Я смотрю на Юрия Тимофеевича и думаю, что мы сами делаем свою жизнь такой. Не власть, не Путин, Зурабов или Иванов — они сами по себе, где-то там, за облаками, принимают законы о монетизации и крушат «ЮКОС». Им не до нас.
Именно мы — граждане России — отказываем нашим старикам в помощи. Не Путин же вышвырнул Апаринцева из кабинета — простая женщина, чья-то мать, чья-то жена. Дочь, племянница или внучка тех солдат, кто погибал в Сталинграде и на Курской дуге. Не Путин же требует с него деньги за гражданство — обычные русские мужики, сыновья, племянники или внуки…
Как-то очень быстро мы перестали быть нормальными. Всего за каких-то пятнадцать лет. В нагрудных карманах наших жилетов всегда заготовлена хорошая отговорка: я же плачу налоги, почему я еще должен думать о ком-то…
После смерти Бориса Апаринцева за эту квартиру развернулась настоящая война. Лопатиных пытаются вышвырнуть из нее всеми возможными способами. Постоянно звонят, угрожают отключить газ, воду, свет. Приходят какие-то мальчики в галстуках и предупреждают, что завтра начинают сносить дом и если они не уберутся подобру-поздорову, то пусть пеняют на себя.
— Каждые три месяца у чиновников случаются пароксизмы. Сорок квадратных метров — это только одна эта квартира. В нашем подъезде их четыре. Подъездов два. Посчитайте, сколько это денег. Сначала говорили, что этот дом подлежит сносу и мы должны отсюда съехать. Куда? Это никого не волнует. Квартиру мне, естественно, никто не даст. Я могу сейчас жить только на вокзале…

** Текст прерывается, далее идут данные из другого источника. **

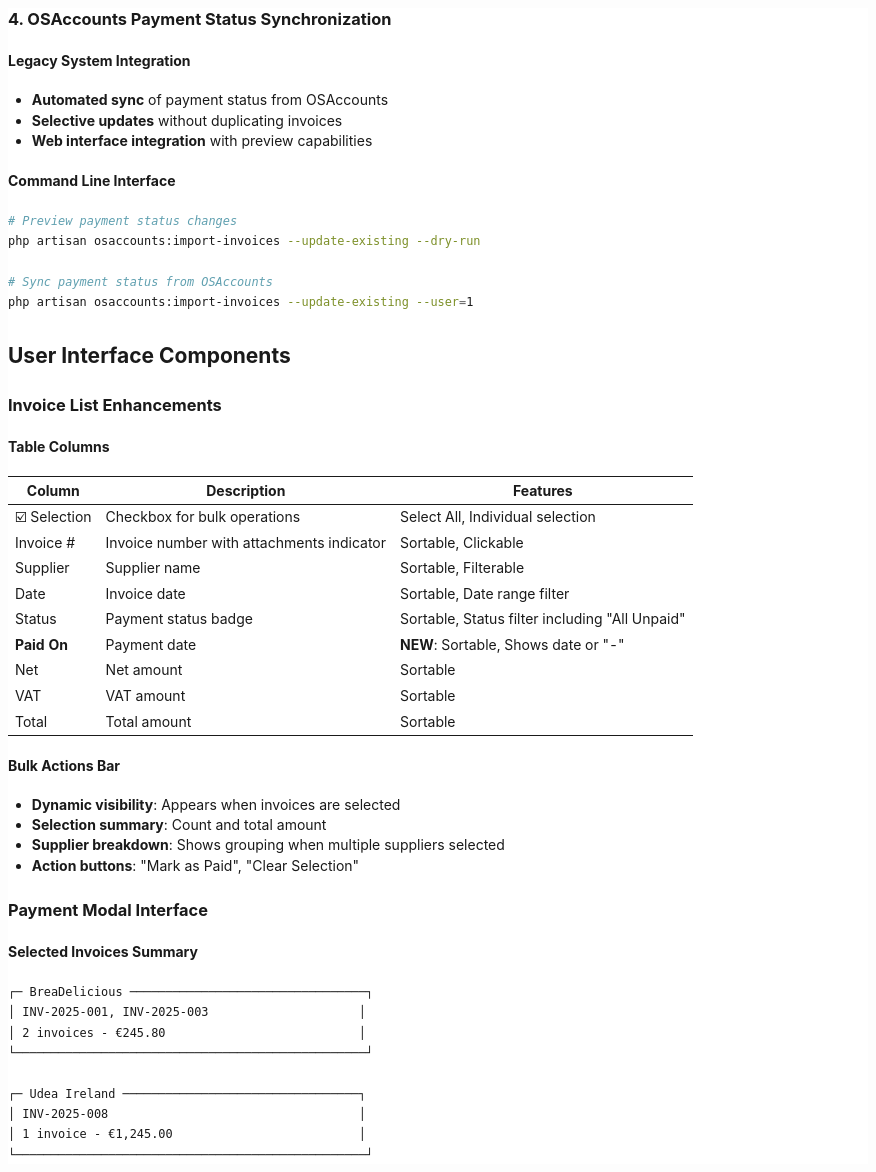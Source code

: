 ### 4. OSAccounts Payment Status Synchronization

#### Legacy System Integration
- **Automated sync** of payment status from OSAccounts
- **Selective updates** without duplicating invoices
- **Web interface integration** with preview capabilities

#### Command Line Interface
```bash
# Preview payment status changes
php artisan osaccounts:import-invoices --update-existing --dry-run

# Sync payment status from OSAccounts
php artisan osaccounts:import-invoices --update-existing --user=1
```

## User Interface Components

### Invoice List Enhancements

#### Table Columns
| Column | Description | Features |
|--------|-------------|----------|
| ☑️ Selection | Checkbox for bulk operations | Select All, Individual selection |
| Invoice # | Invoice number with attachments indicator | Sortable, Clickable |
| Supplier | Supplier name | Sortable, Filterable |
| Date | Invoice date | Sortable, Date range filter |
| Status | Payment status badge | Sortable, Status filter including "All Unpaid" |
| **Paid On** | Payment date | **NEW**: Sortable, Shows date or "-" |
| Net | Net amount | Sortable |
| VAT | VAT amount | Sortable |
| Total | Total amount | Sortable |

#### Bulk Actions Bar
- **Dynamic visibility**: Appears when invoices are selected
- **Selection summary**: Count and total amount
- **Supplier breakdown**: Shows grouping when multiple suppliers selected
- **Action buttons**: "Mark as Paid", "Clear Selection"

### Payment Modal Interface

#### Selected Invoices Summary
```
┌─ BreaDelicious ─────────────────────────────────┐
│ INV-2025-001, INV-2025-003                     │
│ 2 invoices - €245.80                           │
└─────────────────────────────────────────────────┘

┌─ Udea Ireland ─────────────────────────────────┐
│ INV-2025-008                                   │
│ 1 invoice - €1,245.00                          │
└─────────────────────────────────────────────────┘
```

Его глаза опять загораются, палец вновь взлетает к потолку.
— Но я не прошу у вас квартиру, если вы такие нищие! Я сам могу купить себе квартиру! Только верните мне мои деньги! Россия, как правопреемник СССР, должна мне 2 миллиона рублей сегодняшними деньгами. Я обращался в Минфин — они же там не знают, что делать с деньгами, у них такой громадный Стабилизационный фонд… Я говорю: статья девятая «Закона о выплатах и компенсациях» позволяет в крайних случаях производить такие выплаты. Я посчитал, что у меня крайний случай — меня выгоняют на улицу, куда уж крайнее. Дайте мне мои деньги, я куплю себе квартиру, это же такая мелочь для бюджета! Отказали. В бюджете такой статьи, как Юрий Лопатин, нет.
Он снова замолкает. В соседней комнате работает телевизор. Тот же голос, что озвучивает криминальную чернуху, вещает о подвиге наших ветеранов.
Мы познакомились с Юрием Тимофеевичем три года назад. Я тогда делал сюжет о беженцах — тогда еще на телевидении можно было делать сюжеты о беженцах, — и Лопатин был главным героем. Мы пошли с ним в поликлинику.